For every line of the material below, check for the string "import" and return the line if it is there.

• [EXTRACTED RECORDS]
************

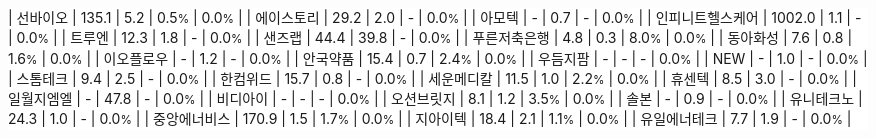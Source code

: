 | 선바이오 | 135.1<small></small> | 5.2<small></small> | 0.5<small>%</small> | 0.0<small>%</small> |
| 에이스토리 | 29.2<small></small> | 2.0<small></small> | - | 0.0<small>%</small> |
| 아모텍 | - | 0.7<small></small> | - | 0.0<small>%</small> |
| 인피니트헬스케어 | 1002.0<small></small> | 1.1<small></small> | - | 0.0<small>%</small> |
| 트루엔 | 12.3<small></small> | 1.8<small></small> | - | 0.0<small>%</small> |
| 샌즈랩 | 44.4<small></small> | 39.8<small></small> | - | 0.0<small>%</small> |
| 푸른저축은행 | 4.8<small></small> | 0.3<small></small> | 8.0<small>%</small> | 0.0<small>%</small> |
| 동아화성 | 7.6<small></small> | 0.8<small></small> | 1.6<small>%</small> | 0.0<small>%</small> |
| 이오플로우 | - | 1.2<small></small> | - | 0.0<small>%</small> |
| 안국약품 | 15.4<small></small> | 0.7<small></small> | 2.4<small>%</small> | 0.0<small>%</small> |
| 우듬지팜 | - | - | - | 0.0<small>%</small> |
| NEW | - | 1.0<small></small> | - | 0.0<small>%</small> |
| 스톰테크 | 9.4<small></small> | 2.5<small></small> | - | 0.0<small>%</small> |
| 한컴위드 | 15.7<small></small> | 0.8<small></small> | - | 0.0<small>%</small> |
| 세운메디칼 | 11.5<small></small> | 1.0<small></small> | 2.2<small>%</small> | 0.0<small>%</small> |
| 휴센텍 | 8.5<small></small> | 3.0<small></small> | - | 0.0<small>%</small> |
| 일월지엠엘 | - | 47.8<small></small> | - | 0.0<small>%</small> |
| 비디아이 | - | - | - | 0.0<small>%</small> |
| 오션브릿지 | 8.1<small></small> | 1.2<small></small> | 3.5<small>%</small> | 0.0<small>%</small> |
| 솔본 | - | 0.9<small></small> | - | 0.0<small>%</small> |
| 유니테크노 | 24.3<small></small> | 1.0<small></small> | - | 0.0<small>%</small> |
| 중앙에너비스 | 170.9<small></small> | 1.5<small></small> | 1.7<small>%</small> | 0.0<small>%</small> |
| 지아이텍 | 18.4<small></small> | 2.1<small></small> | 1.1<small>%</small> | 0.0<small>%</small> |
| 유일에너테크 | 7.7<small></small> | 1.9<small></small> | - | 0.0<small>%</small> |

************

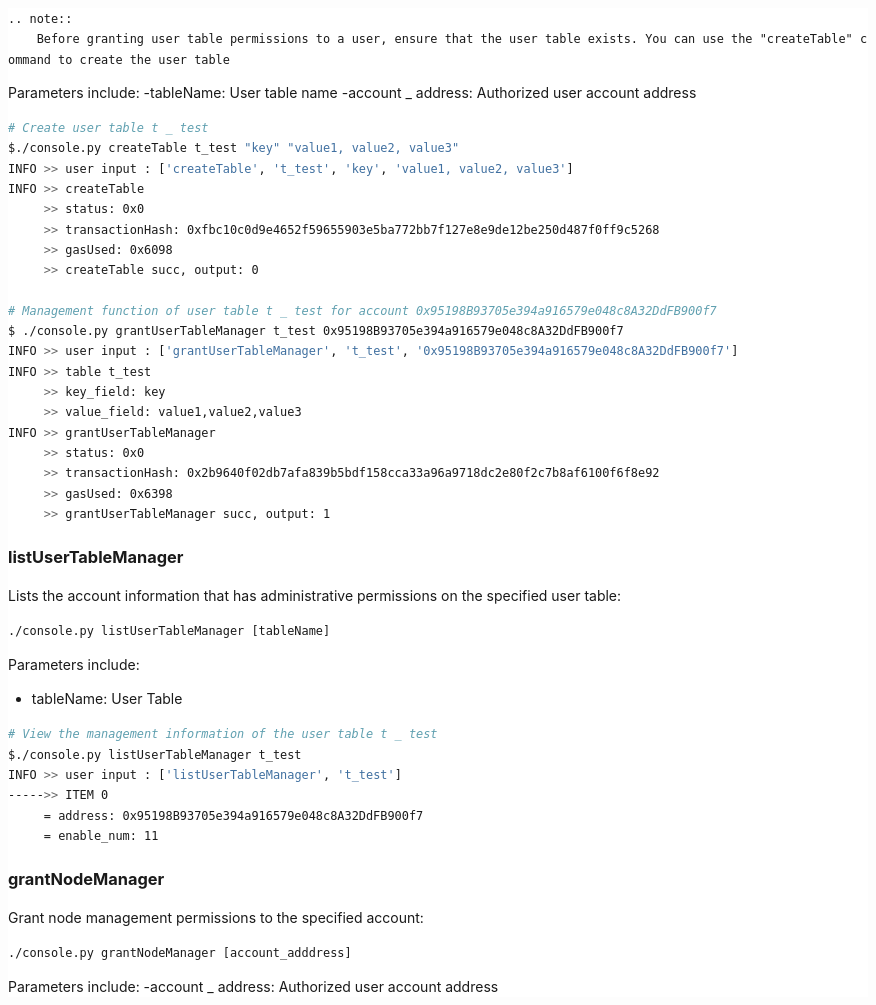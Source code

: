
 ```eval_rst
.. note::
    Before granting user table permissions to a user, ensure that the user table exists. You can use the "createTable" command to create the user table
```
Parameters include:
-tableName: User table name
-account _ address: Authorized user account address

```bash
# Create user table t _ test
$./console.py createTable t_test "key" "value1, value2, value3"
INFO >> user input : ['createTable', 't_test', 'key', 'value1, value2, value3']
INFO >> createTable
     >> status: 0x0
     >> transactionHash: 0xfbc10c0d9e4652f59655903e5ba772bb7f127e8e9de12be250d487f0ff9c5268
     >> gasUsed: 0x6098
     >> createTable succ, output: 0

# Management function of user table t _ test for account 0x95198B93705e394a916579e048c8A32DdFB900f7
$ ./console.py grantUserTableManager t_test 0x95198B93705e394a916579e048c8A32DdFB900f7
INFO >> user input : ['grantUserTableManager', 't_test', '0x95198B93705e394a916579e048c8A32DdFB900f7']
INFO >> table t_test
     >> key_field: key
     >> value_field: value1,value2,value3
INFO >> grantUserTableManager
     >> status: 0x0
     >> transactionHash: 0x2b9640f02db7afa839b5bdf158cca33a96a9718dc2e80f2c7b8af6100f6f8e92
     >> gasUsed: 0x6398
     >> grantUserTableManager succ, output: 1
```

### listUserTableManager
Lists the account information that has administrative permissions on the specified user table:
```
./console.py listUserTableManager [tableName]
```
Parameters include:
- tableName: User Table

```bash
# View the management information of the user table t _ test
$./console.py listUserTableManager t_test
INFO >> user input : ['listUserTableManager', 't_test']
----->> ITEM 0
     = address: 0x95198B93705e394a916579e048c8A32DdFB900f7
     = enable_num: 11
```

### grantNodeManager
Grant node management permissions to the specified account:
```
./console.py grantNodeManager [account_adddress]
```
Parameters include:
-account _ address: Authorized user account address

************

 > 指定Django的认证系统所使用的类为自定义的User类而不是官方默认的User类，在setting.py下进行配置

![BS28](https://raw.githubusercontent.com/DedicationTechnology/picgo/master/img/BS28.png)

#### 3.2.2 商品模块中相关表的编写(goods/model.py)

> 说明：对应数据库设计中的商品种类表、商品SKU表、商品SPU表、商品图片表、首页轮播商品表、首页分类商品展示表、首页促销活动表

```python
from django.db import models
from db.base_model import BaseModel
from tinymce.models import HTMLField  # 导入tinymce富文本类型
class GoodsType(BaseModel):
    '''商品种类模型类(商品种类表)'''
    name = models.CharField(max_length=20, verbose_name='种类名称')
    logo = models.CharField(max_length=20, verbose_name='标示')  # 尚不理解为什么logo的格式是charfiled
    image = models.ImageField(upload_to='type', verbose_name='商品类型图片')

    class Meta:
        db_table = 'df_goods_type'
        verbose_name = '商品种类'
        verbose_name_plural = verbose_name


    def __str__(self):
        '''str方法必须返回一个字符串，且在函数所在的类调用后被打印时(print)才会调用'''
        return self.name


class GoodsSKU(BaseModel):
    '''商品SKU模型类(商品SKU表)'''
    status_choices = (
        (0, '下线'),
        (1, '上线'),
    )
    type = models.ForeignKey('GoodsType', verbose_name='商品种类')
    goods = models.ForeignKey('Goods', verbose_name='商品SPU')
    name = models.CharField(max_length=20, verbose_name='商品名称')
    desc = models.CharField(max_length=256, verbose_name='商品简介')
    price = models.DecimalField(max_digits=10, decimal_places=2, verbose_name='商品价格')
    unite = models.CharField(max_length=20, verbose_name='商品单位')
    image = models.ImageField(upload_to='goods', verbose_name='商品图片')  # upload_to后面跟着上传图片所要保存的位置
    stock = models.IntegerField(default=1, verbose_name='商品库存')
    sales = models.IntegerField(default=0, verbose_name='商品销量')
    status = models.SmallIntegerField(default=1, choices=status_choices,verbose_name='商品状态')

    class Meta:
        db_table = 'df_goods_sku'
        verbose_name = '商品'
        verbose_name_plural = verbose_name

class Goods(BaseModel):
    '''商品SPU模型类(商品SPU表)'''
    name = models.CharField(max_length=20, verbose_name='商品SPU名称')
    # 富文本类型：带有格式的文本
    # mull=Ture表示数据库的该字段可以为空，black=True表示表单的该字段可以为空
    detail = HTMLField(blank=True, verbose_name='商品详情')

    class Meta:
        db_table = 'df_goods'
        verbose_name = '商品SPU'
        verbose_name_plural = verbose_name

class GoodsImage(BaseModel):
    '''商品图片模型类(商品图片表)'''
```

************

• [RESULT FOR THIS TASK]
from django.db import models
from db.base_model import BaseModel
from tinymce.models import HTMLField  # 导入tinymce富文本类型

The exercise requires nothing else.